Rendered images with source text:

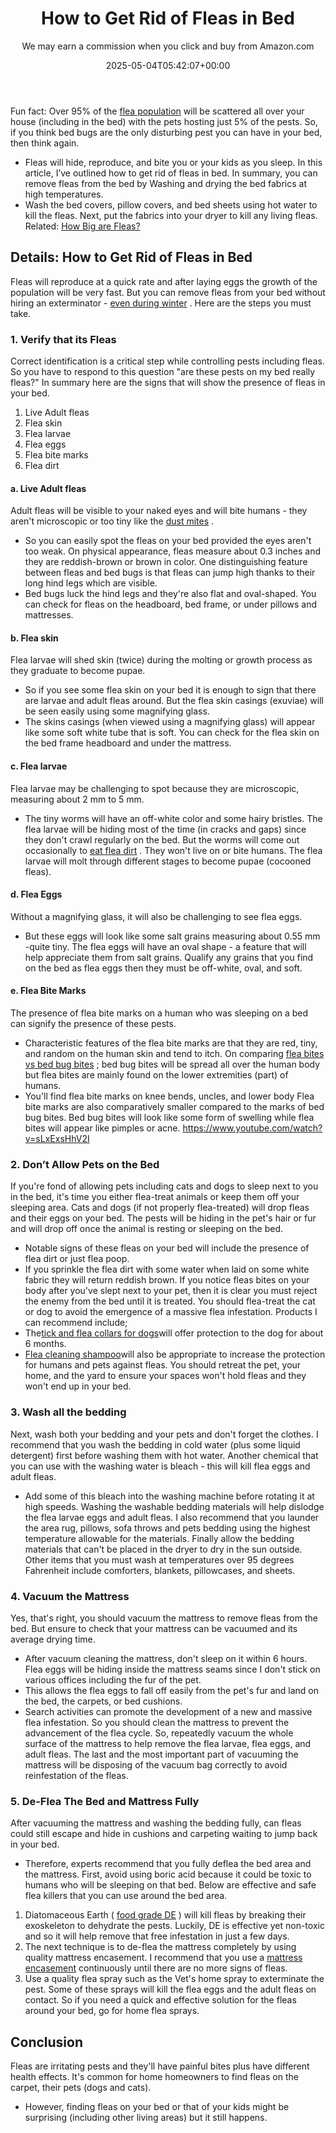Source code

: ﻿---
author: We may earn a commission when you click and buy from Amazon.com
layout: post
title: How to Get Rid of Fleas in Bed
date: '2025-05-04T05:42:07+00:00'
categories:
- Fleas
- Guide
tags: []
slug: /how-to-get-rid-of-fleas-in-bed/
lastmod: 2025-05-07T12:21:27+03:00
---

Fun fact: Over 95% of the
[flea population](https://pestpolicy.com/flea-life-cycle/)
will be scattered all over your house (including in the bed) with the pets hosting just 5% of the pests.
So, if you think bed bugs are the only disturbing pest you can have in your bed, then think again.
- Fleas will hide, reproduce, and bite you or your kids as you sleep.
In this article, I’ve outlined how to get rid of fleas in bed.
In summary, you can remove fleas from the bed by Washing and drying the bed fabrics at high temperatures.
- Wash the bed covers, pillow covers, and bed sheets using hot water to kill the fleas. Next, put the fabrics into your dryer to kill any living fleas.
Related:
[How Big are Fleas?](https://pestpolicy.com/how-big-are-fleas/)
## Details: How to Get Rid of Fleas in Bed
Fleas will reproduce at a quick rate and after laying eggs the growth of the population will be very fast.
But you can remove fleas from your bed without hiring an exterminator -
[even during winter](https://pestpolicy.com/can-cats-get-fleas-in-the-winter/)
. Here are the steps you must take.
### 1. Verify that its Fleas
Correct identification is a critical step while controlling pests including fleas.
So you have to respond to this question "are these pests on my bed really fleas?"
In summary here are the signs that will show the presence of fleas in your bed.
1. Live Adult fleas
2. Flea skin
3. Flea larvae
4. Flea eggs
5. Flea bite marks
6. Flea dirt
#### a. Live Adult fleas
Adult fleas will be visible to your naked eyes and will bite humans - they aren't microscopic or too tiny like the
[dust mites](https://pestpolicy.com/do-dust-mites-bite/)
.
- So you can easily spot the fleas on your bed provided the eyes aren't too weak.
On physical appearance, fleas measure about 0.3 inches and they are reddish-brown or brown in color.
One distinguishing feature between fleas and bed bugs is that fleas can jump high thanks to their long hind legs which are visible.
- Bed bugs luck the hind legs and they're also flat and oval-shaped.
You can check for fleas on the headboard, bed frame, or under pillows and mattresses.
#### b. Flea skin
Flea larvae will shed skin (twice) during the molting or growth process as they graduate to become pupae.
- So if you see some flea skin on your bed it is enough to sign that there are larvae and adult fleas around.
But the flea skin casings (exuviae) will be seen easily using some magnifying glass.
- The skins casings (when viewed using a magnifying glass) will appear like some soft white tube that is soft.
You can check for the flea skin on the bed frame headboard and under the mattress.
#### c. Flea larvae
Flea larvae may be challenging to spot because they are microscopic, measuring about 2 mm to 5 mm.
- The tiny worms will have an off-white color and some hairy bristles.
The flea larvae will be hiding most of the time (in cracks and gaps) since they don't crawl regularly on the bed.
But the worms will come out occasionally to
[eat flea dirt](https://pestpolicy.com/what-is-flea-dirt/)
. They won't live on or bite humans.
The flea larvae will molt through different stages to become pupae (cocooned fleas).
#### d. Flea Eggs
Without a magnifying glass, it will also be challenging to see flea eggs.
- But these eggs will look like some salt grains measuring about 0.55 mm -quite tiny.
The flea eggs will have an oval shape - a feature that will help appreciate them from salt grains.
Qualify any grains that you find on the bed as flea eggs then they must be off-white, oval, and soft.
#### e. Flea Bite Marks
The presence of flea bite marks on a human who was sleeping on a bed can signify the presence of these pests.
- Characteristic features of the flea bite marks are that they are red, tiny, and random on the human skin and tend to itch.
On comparing
[flea bites vs bed bug bites](https://pestpolicy.com/flea-bites-vs-bed-bug-bites/)
; bed bug bites will be spread all over the human body but flea bites are mainly found on the lower extremities (part) of humans.
- You'll find flea bite marks on knee bends, uncles, and lower body
Flea bite marks are also comparatively smaller compared to the marks of bed bug bites.
Bed bug bites will look like some form of swelling while flea bites will appear like pimples or acne.
https://www.youtube.com/watch?v=sLxExsHhV2I
### 2. Don’t Allow Pets on the Bed
If you're fond of allowing pets including cats and dogs to sleep next to you in the bed, it's time you either flea-treat animals or keep them off your sleeping area.
Cats and dogs (if not properly flea-treated) will drop fleas and their eggs on your bed.
The pests will be hiding in the pet's hair or fur and will drop off once the animal is resting or sleeping on the bed.
- Notable signs of these fleas on your bed will include the presence of flea dirt or just flea poop.
- If you sprinkle the flea dirt with some water when laid on some white fabric they will return reddish brown.
If you notice fleas bites on your body after you've slept next to your pet, then it is clear you must reject the enemy from the bed until it is treated.
You should flea-treat the cat or dog to avoid the emergence of a massive flea infestation.
Products I can recommend include;
- The[tick and flea collars for dogs](https://pestpolicy.com/best-flea-collar-for-dogs/)will offer protection to the dog for about 6 months.
- [Flea cleaning shampoo](https://pestpolicy.com/best-flea-shampoo-for-dogs/)will also be appropriate to increase the protection for humans and pets against fleas.
You should retreat the pet, your home, and the yard to ensure your spaces won't hold fleas and they won't end up in your bed.
### 3. Wash all the bedding
Next, wash both your bedding and your pets and don't forget the clothes.
I recommend that you wash the bedding in cold water (plus some liquid detergent) first before washing them with hot water.
Another chemical that you can use with the washing water is bleach - this will kill flea eggs and adult fleas.
- Add some of this bleach into the washing machine before rotating it at high speeds.
Washing the washable bedding materials will help dislodge the flea larvae eggs and adult fleas.
I also recommend that you launder the area rug, pillows, sofa throws and pets bedding using the highest temperature allowable for the materials.
Finally allow the bedding materials that can't be placed in the dryer to dry in the sun outside.
Other items that you must wash at temperatures over 95 degrees Fahrenheit include comforters, blankets, pillowcases, and sheets.
### 4. Vacuum the Mattress
Yes, that's right, you should vacuum the mattress to remove fleas from the bed. But ensure to check that your mattress can be vacuumed and its average drying time.
- After vacuum cleaning the mattress, don't sleep on it within 6 hours.
Flea eggs will be hiding inside the mattress seams since I don't stick on various offices including the fur of the pet.
- This allows the flea eggs to fall off easily from the pet's fur and land on the bed, the carpets, or bed cushions.
- Search activities can promote the development of a new and massive flea infestation.
So you should clean the mattress to prevent the advancement of the flea cycle. So, repeatedly vacuum the whole surface of the mattress to help remove the flea larvae, flea eggs, and adult fleas.
The last and the most important part of vacuuming the mattress will be disposing of the vacuum bag correctly to avoid reinfestation of the fleas.
### 5. De-Flea The Bed and Mattress Fully
After vacuuming the mattress and washing the bedding fully, can fleas could still escape and hide in cushions and carpeting waiting to jump back in your bed.
- Therefore, experts recommend that you fully deflea the bed area and the mattress.
First, avoid using boric acid because it could be toxic to humans who will be sleeping on that bed.
Below are effective and safe flea killers that you can use around the bed area.
1. Diatomaceous Earth (
[food grade DE](https://pestpolicy.com/diatomaceous-earth-for-fleas/)
) will kill fleas by breaking their exoskeleton to dehydrate the pests.
Luckily, DE is effective yet non-toxic and so it will help remove that free infestation in just a few days.
2. The next technique is to de-flea the mattress completely by using quality mattress encasement.
I recommend that you use a
[mattress encasement](https://pestpolicy.com/best-bed-bug-mattress-encasements/)
continuously until there are no more signs of fleas.
3. Use a quality flea spray such as the Vet's home spray to exterminate the pest.
Some of these sprays will kill the flea eggs and the adult fleas on contact. So if you need a quick and effective solution for the fleas around your bed, go for home flea sprays.
## Conclusion
Fleas are irritating pests and they'll have painful bites plus have different health effects.
It's common for home homeowners to find fleas on the carpet, their pets (dogs and cats).
- However, finding fleas on your bed or that of your kids might be surprising (including other living areas) but it still happens.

:: EXERCISE BRIEF ::
Output each record above exactly as it stands, excluding all pictures.

:: ANSWER BOX ::
Source code

: ﻿---
author: We may earn a commission when you click and buy from Amazon.com
layout: post
title: How to Get Rid of Fleas in Bed
date: '2025-05-04T05:42:07+00:00'
categories:
- Fleas
- Guide
tags: []
slug: /how-to-get-rid-of-fleas-in-bed/
lastmod: 2025-05-07T12:21:27+03:00
---

Fun fact: Over 95% of the
[flea population](https://pestpolicy.com/flea-life-cycle/)
will be scattered all over your house (including in the bed) with the pets hosting just 5% of the pests.
So, if you think bed bugs are the only disturbing pest you can have in your bed, then think again.
- Fleas will hide, reproduce, and bite you or your kids as you sleep.
In this article, I’ve outlined how to get rid of fleas in bed.
In summary, you can remove fleas from the bed by Washing and drying the bed fabrics at high temperatures.
- Wash the bed covers, pillow covers, and bed sheets using hot water to kill the fleas. Next, put the fabrics into your dryer to kill any living fleas.
Related:
[How Big are Fleas?](https://pestpolicy.com/how-big-are-fleas/)
## Details: How to Get Rid of Fleas in Bed
Fleas will reproduce at a quick rate and after laying eggs the growth of the population will be very fast.
But you can remove fleas from your bed without hiring an exterminator -
[even during winter](https://pestpolicy.com/can-cats-get-fleas-in-the-winter/)
. Here are the steps you must take.
### 1. Verify that its Fleas
Correct identification is a critical step while controlling pests including fleas.
So you have to respond to this question "are these pests on my bed really fleas?"
In summary here are the signs that will show the presence of fleas in your bed.
1. Live Adult fleas
2. Flea skin
3. Flea larvae
4. Flea eggs
5. Flea bite marks
6. Flea dirt
#### a. Live Adult fleas
Adult fleas will be visible to your naked eyes and will bite humans - they aren't microscopic or too tiny like the
[dust mites](https://pestpolicy.com/do-dust-mites-bite/)
.
- So you can easily spot the fleas on your bed provided the eyes aren't too weak.
On physical appearance, fleas measure about 0.3 inches and they are reddish-brown or brown in color.
One distinguishing feature between fleas and bed bugs is that fleas can jump high thanks to their long hind legs which are visible.
- Bed bugs luck the hind legs and they're also flat and oval-shaped.
You can check for fleas on the headboard, bed frame, or under pillows and mattresses.
#### b. Flea skin
Flea larvae will shed skin (twice) during the molting or growth process as they graduate to become pupae.
- So if you see some flea skin on your bed it is enough to sign that there are larvae and adult fleas around.
But the flea skin casings (exuviae) will be seen easily using some magnifying glass.
- The skins casings (when viewed using a magnifying glass) will appear like some soft white tube that is soft.
You can check for the flea skin on the bed frame headboard and under the mattress.
#### c. Flea larvae
Flea larvae may be challenging to spot because they are microscopic, measuring about 2 mm to 5 mm.
- The tiny worms will have an off-white color and some hairy bristles.
The flea larvae will be hiding most of the time (in cracks and gaps) since they don't crawl regularly on the bed.
But the worms will come out occasionally to
[eat flea dirt](https://pestpolicy.com/what-is-flea-dirt/)
. They won't live on or bite humans.
The flea larvae will molt through different stages to become pupae (cocooned fleas).
#### d. Flea Eggs
Without a magnifying glass, it will also be challenging to see flea eggs.
- But these eggs will look like some salt grains measuring about 0.55 mm -quite tiny.
The flea eggs will have an oval shape - a feature that will help appreciate them from salt grains.
Qualify any grains that you find on the bed as flea eggs then they must be off-white, oval, and soft.
#### e. Flea Bite Marks
The presence of flea bite marks on a human who was sleeping on a bed can signify the presence of these pests.
- Characteristic features of the flea bite marks are that they are red, tiny, and random on the human skin and tend to itch.
On comparing
[flea bites vs bed bug bites](https://pestpolicy.com/flea-bites-vs-bed-bug-bites/)
; bed bug bites will be spread all over the human body but flea bites are mainly found on the lower extremities (part) of humans.
- You'll find flea bite marks on knee bends, uncles, and lower body
Flea bite marks are also comparatively smaller compared to the marks of bed bug bites.
Bed bug bites will look like some form of swelling while flea bites will appear like pimples or acne.
https://www.youtube.com/watch?v=sLxExsHhV2I
### 2. Don’t Allow Pets on the Bed
If you're fond of allowing pets including cats and dogs to sleep next to you in the bed, it's time you either flea-treat animals or keep them off your sleeping area.
Cats and dogs (if not properly flea-treated) will drop fleas and their eggs on your bed.
The pests will be hiding in the pet's hair or fur and will drop off once the animal is resting or sleeping on the bed.
- Notable signs of these fleas on your bed will include the presence of flea dirt or just flea poop.
- If you sprinkle the flea dirt with some water when laid on some white fabric they will return reddish brown.
If you notice fleas bites on your body after you've slept next to your pet, then it is clear you must reject the enemy from the bed until it is treated.
You should flea-treat the cat or dog to avoid the emergence of a massive flea infestation.
Products I can recommend include;
- The[tick and flea collars for dogs](https://pestpolicy.com/best-flea-collar-for-dogs/)will offer protection to the dog for about 6 months.
- [Flea cleaning shampoo](https://pestpolicy.com/best-flea-shampoo-for-dogs/)will also be appropriate to increase the protection for humans and pets against fleas.
You should retreat the pet, your home, and the yard to ensure your spaces won't hold fleas and they won't end up in your bed.
### 3. Wash all the bedding
Next, wash both your bedding and your pets and don't forget the clothes.
I recommend that you wash the bedding in cold water (plus some liquid detergent) first before washing them with hot water.
Another chemical that you can use with the washing water is bleach - this will kill flea eggs and adult fleas.
- Add some of this bleach into the washing machine before rotating it at high speeds.
Washing the washable bedding materials will help dislodge the flea larvae eggs and adult fleas.
I also recommend that you launder the area rug, pillows, sofa throws and pets bedding using the highest temperature allowable for the materials.
Finally allow the bedding materials that can't be placed in the dryer to dry in the sun outside.
Other items that you must wash at temperatures over 95 degrees Fahrenheit include comforters, blankets, pillowcases, and sheets.
### 4. Vacuum the Mattress
Yes, that's right, you should vacuum the mattress to remove fleas from the bed. But ensure to check that your mattress can be vacuumed and its average drying time.
- After vacuum cleaning the mattress, don't sleep on it within 6 hours.
Flea eggs will be hiding inside the mattress seams since I don't stick on various offices including the fur of the pet.
- This allows the flea eggs to fall off easily from the pet's fur and land on the bed, the carpets, or bed cushions.
- Search activities can promote the development of a new and massive flea infestation.
So you should clean the mattress to prevent the advancement of the flea cycle. So, repeatedly vacuum the whole surface of the mattress to help remove the flea larvae, flea eggs, and adult fleas.
The last and the most important part of vacuuming the mattress will be disposing of the vacuum bag correctly to avoid reinfestation of the fleas.
### 5. De-Flea The Bed and Mattress Fully
After vacuuming the mattress and washing the bedding fully, can fleas could still escape and hide in cushions and carpeting waiting to jump back in your bed.
- Therefore, experts recommend that you fully deflea the bed area and the mattress.
First, avoid using boric acid because it could be toxic to humans who will be sleeping on that bed.
Below are effective and safe flea killers that you can use around the bed area.
1. Diatomaceous Earth (
[food grade DE](https://pestpolicy.com/diatomaceous-earth-for-fleas/)
) will kill fleas by breaking their exoskeleton to dehydrate the pests.
Luckily, DE is effective yet non-toxic and so it will help remove that free infestation in just a few days.
2. The next technique is to de-flea the mattress completely by using quality mattress encasement.
I recommend that you use a
[mattress encasement](https://pestpolicy.com/best-bed-bug-mattress-encasements/)
continuously until there are no more signs of fleas.
3. Use a quality flea spray such as the Vet's home spray to exterminate the pest.
Some of these sprays will kill the flea eggs and the adult fleas on contact. So if you need a quick and effective solution for the fleas around your bed, go for home flea sprays.
## Conclusion
Fleas are irritating pests and they'll have painful bites plus have different health effects.
It's common for home homeowners to find fleas on the carpet, their pets (dogs and cats).
- However, finding fleas on your bed or that of your kids might be surprising (including other living areas) but it still happens.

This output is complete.